Leadership and Self-Deception is one of the most unusual business books I’ve ever read. It’s a parable or fictional story, but that’s not what made it different. A number of business books have taken that approach in recent years.
What surprised me was that I found nothing in this book about strategy, tactics, mission statements, creativity, disintermediation, Hedgehogs, BHAGs or getting the right people on the bus. It didn’t talk about innovation or being customer focused or how we live in a totally new normal.
It talked
about relationships. About people. About honesty, forgiveness and, yes, in so many words, about love.

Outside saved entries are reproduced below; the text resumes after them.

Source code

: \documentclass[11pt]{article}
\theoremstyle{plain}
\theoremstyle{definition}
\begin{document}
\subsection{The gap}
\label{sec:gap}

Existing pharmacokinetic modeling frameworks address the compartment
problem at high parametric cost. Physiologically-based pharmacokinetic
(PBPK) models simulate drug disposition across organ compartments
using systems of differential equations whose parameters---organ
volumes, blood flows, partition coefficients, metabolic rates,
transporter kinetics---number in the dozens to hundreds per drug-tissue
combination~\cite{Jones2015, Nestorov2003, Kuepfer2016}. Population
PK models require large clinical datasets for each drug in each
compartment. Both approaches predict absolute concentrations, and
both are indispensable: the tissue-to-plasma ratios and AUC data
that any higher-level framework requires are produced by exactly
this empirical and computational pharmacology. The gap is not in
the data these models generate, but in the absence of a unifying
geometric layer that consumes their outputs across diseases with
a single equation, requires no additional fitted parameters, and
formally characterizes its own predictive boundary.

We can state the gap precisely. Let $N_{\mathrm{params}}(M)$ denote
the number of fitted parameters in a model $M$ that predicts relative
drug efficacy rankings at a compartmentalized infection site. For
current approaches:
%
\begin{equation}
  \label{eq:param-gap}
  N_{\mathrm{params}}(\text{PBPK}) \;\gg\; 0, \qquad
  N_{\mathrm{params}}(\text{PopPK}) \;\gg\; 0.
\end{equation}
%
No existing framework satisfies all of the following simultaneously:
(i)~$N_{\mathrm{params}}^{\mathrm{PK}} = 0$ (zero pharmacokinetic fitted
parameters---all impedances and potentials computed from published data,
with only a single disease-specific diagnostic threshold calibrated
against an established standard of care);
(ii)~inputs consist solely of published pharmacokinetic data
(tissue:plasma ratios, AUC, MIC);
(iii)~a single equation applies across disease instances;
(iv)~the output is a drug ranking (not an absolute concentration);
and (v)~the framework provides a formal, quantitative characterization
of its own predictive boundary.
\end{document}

One of the core concepts of the book is self-betrayal. When you think that your values call for you to act in a certain way toward someone else, but you don’t–that is self-betrayal. When you recognize in a given situation that you ought to thank someone or help someone or apologize–and you don’t, you are betraying your own standards.
I could hardly believe what I was reading. As Bud says, “In acting contrary to my sense of what was appropriate, I betrayed my own sense of how I should be toward another person” (p. 67). This sounded eerily like what the apostle Paul said in Romans 7: “I do not understand what I do. For what I want to do I do not do, but what I hate I do.”
Later in the book one of the main characters tells about being completely at odds with his son who has had major run-ins with the law. Yet after others helped him to see his son as a person and not as a thing, not as a problem, he completely changed. When they met the next time, “Out I darted to meet my son. He reached me in an instant and leaped into my arms, tears streaming down his face. Through the sobs I heard, ‘I’ll never let you down again, Dad.'” (p. 176). Was I actually reading an updated version of the Prodigal Son?
Yes, the fictional device in the book was a bit lame and contrived, but it was remarkable to read a business book that said the key to everything was to treat people as people. In ways the book was simple, maybe overly simple–yet in other ways it was deep, profound and true.